Senior Site Reliability Engineer
Contract - 6 months
Sydney
Hybrid
Overview
We're looking for an experienced Senior Site Reliability Engineer to join a high-impact digital engineering team supporting one of Australia's most widely used customer-facing eCommerce applications.
This role is all about driving platform stability, performance, and scalability across a complex Azure and Kubernetes environment. You'll take ownership of monitoring, performance optimisation, and automation initiatives that ensure the digital platforms run smoothly.
Looking for a hands-on engineer who can hit the ground running, work autonomously, and help shape the platform strategy for the future.
Key Responsibilities
* Maintain and improve the reliability, performance, and scalability of large-scale customer-facing applications.

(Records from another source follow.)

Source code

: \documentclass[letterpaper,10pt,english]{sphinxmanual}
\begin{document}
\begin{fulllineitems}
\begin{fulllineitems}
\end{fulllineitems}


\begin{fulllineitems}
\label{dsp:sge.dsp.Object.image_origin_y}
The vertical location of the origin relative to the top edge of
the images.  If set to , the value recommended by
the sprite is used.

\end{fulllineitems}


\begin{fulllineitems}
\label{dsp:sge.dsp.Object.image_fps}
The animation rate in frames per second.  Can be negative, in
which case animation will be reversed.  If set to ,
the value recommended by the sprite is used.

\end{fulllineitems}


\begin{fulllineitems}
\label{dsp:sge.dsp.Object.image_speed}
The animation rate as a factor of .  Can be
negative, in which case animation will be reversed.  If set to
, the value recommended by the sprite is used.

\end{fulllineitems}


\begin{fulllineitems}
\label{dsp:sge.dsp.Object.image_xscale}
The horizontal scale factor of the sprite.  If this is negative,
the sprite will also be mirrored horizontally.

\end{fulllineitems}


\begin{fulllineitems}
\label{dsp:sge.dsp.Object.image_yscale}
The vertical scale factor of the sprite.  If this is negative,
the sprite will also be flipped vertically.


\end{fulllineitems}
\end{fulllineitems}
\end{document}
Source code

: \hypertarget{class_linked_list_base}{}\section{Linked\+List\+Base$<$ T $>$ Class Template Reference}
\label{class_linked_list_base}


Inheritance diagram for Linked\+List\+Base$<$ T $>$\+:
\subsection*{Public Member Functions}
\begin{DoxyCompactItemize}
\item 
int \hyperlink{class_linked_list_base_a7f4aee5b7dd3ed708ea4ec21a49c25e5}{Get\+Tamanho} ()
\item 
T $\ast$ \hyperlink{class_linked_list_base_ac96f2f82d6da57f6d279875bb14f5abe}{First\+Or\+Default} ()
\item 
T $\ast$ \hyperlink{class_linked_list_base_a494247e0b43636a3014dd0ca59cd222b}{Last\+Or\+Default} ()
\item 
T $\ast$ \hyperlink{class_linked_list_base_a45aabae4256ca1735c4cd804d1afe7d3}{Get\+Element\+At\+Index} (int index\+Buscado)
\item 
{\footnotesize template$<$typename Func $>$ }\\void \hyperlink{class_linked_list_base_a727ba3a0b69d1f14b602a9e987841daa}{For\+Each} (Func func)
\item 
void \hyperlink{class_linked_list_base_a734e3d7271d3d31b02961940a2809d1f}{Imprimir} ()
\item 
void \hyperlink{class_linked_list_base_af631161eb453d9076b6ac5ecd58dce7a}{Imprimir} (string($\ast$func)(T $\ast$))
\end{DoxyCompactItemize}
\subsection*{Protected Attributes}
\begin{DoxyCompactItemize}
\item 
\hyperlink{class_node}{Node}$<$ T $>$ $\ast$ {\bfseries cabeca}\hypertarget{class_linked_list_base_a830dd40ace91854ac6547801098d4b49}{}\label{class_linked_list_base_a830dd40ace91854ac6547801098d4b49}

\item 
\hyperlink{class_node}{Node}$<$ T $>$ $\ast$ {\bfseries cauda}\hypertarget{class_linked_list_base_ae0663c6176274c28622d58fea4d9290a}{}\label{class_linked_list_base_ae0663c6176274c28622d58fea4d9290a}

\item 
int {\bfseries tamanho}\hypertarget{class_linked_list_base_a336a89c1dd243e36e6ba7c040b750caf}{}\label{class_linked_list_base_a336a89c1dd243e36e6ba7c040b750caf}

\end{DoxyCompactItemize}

* Manage and optimise Azure Kubernetes Service (AKS) clusters ensuring cost efficiency and right-sizing at scale.
* Implement and refine monitoring, alerting, and observability using tools such as Dynatrace and Azure-native monitoring solutions.
* Identify and reduce unnecessary logs and alerts to improve signal-to-noise ratio and platform insight.
* Work closely with software engineering teams (primarily .NET and GraphQL stacks) to diagnose performance issues and improve application behaviour within the clusters.
* Collaborate on platform automation — driving efficiency and consistency through Infrastructure as Code and CI/CD pipelines.
* Contribute to defining and executing the platform strategy to ensure reliability, maintainability, and scalability across digital services.
* Take ownership of incident response, post-mortem analysis, and ongoing performance tuning.
* Support and optimise Microsoft SQL environments that underpin core application services.
Skills & Experience
* 7+ years' experience in Site Reliability Engineering, DevOps, or Platform Engineering roles.
* Proven experience running and optimising Azure AKS clusters in production at scale.
* Strong background in application performance tuning and monitoring/alerting frameworks (preferably Dynatrace).
* Familiarity with .NET and GraphQL application architectures, and an ability to collaborate effectively with development teams to diagnose issues.
* Strong SQL Server (MSQL) experience for performance monitoring and troubleshooting.
* Deep understanding of observability, logging, metrics, and tracing best practices.
* Hands-on experience with automation, scripting, and Infrastructure as Code (PowerShell, Terraform, ARM templates, etc.).
* A proactive mindset focused on platform stability, cost optimisation, and continuous improvement.
* Excellent communication skills and the ability to work independently with minimal guidance.